Handshake has grown dramatically since its founding in 2014, and it is now the leading early-career talent network. The platform connects ~1m employers with 15 million students and young alumni around the world, from 1,500+ educational institutions. That includes four-year colleges, community colleges, boot camps, and more than 350 minority-serving institutions.
Talent is everywhere. But what is not available in America is opportunity everywhere. That’s where a nationwide network like Handshake is making a big dent.
Garrett began forming the idea for Handshake after experiencing how factors unrelated to talent or potential affected career prospects. He studied at a community college before attending Michigan Technological University, located in Michigan’s upper Peninsula, which is roughly seven hours from Chicago and nine hours from Detroit. That distance made securing jobs in major city hubs difficult as employers did not travel to host recruiting events at his school.
Thanks to persistent cold-calling and the mentorship of a professor, he was able to secure a competitive internship at Palantir Technologies. There, he encountered students from Ivy League schools for the first time and was surprised to learn that at these schools, competitive Fortune 100 companies like Palantir and Google were coming to their campuses to host career fairs to recruit students.
He also saw how personal connections could sway job prospects. “Who your parents are and what they do shouldn’t define whether or not you get a job,” he says.
He and his co-founders, Ben Christensen and Scott Ringwelski road-tripped across the U.S. after graduation to understand the challenges students faced at campuses around the country. “We started to put together the dots: that the problems we had seen were only more real on other campuses.”
Garrett recalls sleeping in his Ford Focus in McDonald’s parking lots and showering in university gym locker rooms. Through these tough times, he was fueled by the mission of Handshake: to democratize opportunity, and help people start, jumpstart, or restart their careers. Through this road trip, they aimed to make as many in-person connections at as many colleges and universities as they could to start building a wide-reaching network. They signed up five university career centers in the first six months to connect students to their dream employers.

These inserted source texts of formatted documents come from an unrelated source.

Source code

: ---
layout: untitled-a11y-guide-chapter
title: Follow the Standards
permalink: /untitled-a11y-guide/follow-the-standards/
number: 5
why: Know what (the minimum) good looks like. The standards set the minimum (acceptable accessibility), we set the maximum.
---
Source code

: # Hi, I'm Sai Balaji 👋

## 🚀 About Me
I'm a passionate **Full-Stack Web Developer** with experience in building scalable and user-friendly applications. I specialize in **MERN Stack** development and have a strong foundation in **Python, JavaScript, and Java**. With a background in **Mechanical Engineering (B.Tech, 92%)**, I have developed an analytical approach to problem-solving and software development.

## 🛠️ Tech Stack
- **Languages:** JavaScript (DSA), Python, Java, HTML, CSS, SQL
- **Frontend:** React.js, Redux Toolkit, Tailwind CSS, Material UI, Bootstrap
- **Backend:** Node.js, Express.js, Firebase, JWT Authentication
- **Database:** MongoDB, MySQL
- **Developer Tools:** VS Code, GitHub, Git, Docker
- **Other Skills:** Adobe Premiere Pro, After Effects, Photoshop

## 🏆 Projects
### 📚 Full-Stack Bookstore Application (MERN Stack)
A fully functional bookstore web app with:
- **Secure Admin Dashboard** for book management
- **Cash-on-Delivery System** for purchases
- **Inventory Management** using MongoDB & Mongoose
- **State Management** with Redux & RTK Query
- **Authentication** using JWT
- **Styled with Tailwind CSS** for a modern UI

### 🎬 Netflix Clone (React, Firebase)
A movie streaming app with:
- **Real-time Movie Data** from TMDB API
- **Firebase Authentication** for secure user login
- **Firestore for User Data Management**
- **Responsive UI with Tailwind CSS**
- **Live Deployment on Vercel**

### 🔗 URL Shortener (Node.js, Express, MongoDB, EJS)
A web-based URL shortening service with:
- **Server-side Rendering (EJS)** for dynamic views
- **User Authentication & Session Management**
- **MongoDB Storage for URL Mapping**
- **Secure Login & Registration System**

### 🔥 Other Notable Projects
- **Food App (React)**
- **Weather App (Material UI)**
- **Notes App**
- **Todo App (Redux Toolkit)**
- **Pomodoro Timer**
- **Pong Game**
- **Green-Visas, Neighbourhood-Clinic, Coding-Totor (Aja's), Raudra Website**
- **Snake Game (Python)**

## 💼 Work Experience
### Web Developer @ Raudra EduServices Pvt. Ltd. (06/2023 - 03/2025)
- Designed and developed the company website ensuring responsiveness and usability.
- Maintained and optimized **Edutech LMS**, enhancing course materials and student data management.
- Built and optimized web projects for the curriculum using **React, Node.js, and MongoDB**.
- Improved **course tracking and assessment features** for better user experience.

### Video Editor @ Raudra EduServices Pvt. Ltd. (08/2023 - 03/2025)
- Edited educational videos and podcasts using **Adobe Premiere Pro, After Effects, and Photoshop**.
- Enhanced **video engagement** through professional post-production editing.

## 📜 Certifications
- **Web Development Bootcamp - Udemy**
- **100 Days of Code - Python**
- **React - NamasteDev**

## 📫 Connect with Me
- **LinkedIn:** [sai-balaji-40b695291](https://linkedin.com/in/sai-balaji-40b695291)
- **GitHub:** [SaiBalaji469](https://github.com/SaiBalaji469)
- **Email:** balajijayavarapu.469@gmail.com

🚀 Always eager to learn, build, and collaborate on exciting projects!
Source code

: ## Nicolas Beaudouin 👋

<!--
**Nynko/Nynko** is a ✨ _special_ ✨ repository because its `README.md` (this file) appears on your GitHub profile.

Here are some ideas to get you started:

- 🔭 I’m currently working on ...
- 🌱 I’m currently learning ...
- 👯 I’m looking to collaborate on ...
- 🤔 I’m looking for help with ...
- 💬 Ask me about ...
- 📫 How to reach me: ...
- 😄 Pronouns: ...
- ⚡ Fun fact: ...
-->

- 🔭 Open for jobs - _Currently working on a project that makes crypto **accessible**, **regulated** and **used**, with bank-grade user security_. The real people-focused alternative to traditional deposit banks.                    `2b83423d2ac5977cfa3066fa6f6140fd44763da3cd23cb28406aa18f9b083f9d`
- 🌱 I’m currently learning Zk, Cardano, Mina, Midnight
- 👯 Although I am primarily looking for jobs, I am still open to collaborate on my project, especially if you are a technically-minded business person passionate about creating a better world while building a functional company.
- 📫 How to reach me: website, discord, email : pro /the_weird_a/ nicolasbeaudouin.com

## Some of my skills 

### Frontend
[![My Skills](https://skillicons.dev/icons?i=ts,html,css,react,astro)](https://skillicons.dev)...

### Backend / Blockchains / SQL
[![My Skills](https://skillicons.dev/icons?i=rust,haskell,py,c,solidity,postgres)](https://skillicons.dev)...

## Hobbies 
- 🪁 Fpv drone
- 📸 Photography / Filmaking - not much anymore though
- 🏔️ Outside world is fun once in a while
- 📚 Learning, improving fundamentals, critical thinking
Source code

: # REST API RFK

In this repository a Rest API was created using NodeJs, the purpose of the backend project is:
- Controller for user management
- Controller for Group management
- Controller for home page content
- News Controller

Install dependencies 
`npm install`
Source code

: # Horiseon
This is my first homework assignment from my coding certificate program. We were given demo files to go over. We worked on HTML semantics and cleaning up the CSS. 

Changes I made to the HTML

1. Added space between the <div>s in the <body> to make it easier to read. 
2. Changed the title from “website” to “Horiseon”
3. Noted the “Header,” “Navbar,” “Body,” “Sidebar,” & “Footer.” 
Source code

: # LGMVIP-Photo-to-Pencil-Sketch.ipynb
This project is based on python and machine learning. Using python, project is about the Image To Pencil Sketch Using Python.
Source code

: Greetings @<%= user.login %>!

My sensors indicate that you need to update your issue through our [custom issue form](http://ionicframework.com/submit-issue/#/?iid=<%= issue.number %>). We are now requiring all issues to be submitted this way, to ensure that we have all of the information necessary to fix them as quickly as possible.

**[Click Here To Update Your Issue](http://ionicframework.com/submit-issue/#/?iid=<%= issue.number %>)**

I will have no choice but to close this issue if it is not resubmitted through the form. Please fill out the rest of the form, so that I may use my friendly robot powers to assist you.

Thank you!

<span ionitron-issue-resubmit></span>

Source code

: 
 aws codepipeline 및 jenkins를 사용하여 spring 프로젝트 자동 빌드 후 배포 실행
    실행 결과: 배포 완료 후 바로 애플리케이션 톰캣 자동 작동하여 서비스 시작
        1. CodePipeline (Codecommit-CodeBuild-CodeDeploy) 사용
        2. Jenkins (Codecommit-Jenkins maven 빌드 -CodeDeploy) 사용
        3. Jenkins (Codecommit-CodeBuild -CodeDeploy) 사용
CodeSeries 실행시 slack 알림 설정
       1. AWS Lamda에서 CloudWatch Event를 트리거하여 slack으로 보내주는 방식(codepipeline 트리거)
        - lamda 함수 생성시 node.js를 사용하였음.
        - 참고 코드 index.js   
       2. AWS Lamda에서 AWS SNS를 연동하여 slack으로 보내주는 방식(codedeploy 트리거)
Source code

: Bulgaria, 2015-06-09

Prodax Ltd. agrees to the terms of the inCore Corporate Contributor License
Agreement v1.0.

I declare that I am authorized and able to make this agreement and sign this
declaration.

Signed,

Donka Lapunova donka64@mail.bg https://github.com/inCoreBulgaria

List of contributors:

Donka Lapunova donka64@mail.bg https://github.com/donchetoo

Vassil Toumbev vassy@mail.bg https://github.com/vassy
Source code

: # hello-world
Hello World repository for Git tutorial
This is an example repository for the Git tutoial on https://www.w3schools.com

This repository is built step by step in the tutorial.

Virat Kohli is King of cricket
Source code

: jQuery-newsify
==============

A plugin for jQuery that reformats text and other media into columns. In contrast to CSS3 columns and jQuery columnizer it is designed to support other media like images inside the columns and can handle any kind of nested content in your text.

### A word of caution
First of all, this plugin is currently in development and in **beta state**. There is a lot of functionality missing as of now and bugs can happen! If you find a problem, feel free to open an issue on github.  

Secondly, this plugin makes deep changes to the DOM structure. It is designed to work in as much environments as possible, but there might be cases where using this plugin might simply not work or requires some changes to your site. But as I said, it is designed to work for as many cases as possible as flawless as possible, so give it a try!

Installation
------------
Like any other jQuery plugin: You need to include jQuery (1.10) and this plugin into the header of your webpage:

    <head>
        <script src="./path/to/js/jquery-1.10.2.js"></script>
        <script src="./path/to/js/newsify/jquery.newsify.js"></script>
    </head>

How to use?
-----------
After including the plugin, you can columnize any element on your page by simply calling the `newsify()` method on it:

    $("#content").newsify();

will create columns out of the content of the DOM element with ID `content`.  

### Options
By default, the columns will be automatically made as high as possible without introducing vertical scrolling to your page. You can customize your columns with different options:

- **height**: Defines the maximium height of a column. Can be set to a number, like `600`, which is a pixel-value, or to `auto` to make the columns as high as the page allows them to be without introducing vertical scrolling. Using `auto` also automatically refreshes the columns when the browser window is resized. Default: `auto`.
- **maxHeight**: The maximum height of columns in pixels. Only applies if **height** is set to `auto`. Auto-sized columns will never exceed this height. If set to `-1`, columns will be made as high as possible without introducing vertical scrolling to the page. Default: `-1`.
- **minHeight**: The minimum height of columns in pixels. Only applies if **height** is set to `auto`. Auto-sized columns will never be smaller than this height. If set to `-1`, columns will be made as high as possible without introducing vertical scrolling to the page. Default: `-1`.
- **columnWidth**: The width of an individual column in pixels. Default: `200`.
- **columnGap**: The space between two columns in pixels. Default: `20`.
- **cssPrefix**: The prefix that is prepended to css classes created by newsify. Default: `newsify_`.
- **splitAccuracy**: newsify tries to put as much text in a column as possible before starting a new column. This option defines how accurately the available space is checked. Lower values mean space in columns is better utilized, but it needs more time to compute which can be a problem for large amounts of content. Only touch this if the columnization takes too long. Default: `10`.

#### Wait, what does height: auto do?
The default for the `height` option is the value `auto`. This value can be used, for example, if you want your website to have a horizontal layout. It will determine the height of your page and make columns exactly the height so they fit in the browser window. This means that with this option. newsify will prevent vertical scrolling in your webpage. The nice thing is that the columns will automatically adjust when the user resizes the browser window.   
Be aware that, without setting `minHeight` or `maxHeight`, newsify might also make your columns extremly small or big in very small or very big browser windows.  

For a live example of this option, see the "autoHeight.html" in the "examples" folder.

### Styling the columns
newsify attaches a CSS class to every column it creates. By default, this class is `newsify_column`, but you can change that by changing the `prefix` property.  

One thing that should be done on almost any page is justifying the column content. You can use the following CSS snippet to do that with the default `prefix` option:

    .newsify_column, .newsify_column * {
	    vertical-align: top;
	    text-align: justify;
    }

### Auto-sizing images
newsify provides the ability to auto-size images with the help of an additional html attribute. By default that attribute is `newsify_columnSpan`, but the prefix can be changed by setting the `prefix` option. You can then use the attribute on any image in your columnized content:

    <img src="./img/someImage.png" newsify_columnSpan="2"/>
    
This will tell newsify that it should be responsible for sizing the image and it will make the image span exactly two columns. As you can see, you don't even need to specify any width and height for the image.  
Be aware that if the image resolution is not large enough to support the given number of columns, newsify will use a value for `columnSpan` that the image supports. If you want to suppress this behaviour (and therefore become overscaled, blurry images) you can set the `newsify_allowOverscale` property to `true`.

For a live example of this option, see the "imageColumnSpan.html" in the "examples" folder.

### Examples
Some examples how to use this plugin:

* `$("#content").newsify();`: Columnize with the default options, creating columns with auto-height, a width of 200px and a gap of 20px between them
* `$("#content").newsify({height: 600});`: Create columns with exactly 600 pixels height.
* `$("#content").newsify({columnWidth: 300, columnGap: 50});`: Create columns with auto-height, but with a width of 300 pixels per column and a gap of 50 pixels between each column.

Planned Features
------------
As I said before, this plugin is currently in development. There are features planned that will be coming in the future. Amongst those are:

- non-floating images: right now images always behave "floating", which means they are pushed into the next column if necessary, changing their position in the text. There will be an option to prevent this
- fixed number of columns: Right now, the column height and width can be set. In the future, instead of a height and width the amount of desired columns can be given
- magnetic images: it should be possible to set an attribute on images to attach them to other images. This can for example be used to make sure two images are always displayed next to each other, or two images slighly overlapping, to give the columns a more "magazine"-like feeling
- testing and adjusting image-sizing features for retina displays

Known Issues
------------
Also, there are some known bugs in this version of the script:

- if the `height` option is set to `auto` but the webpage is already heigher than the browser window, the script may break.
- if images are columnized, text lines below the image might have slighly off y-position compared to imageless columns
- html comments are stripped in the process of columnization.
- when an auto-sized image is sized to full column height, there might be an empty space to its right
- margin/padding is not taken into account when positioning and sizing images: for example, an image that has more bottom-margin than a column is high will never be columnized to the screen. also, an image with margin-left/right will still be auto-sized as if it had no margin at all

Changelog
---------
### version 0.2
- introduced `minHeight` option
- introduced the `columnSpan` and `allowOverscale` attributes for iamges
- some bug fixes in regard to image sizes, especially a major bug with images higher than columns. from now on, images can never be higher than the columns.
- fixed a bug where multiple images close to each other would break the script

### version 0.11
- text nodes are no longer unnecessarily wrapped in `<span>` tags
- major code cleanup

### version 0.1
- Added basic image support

Handshake has helped shift the hiring paradigm at major companies. Take General Motors: The car company used to recruit at only 18 schools, but now, in partnership with Handshake, draws talent from more than 750 schools.
“That’s really beautiful,” says Garrett. “Companies believe nowadays that talent is evenly distributed. Talent is everywhere. But what is not available in America is opportunity everywhere. That’s where a nationwide network like Handshake is making a big dent.”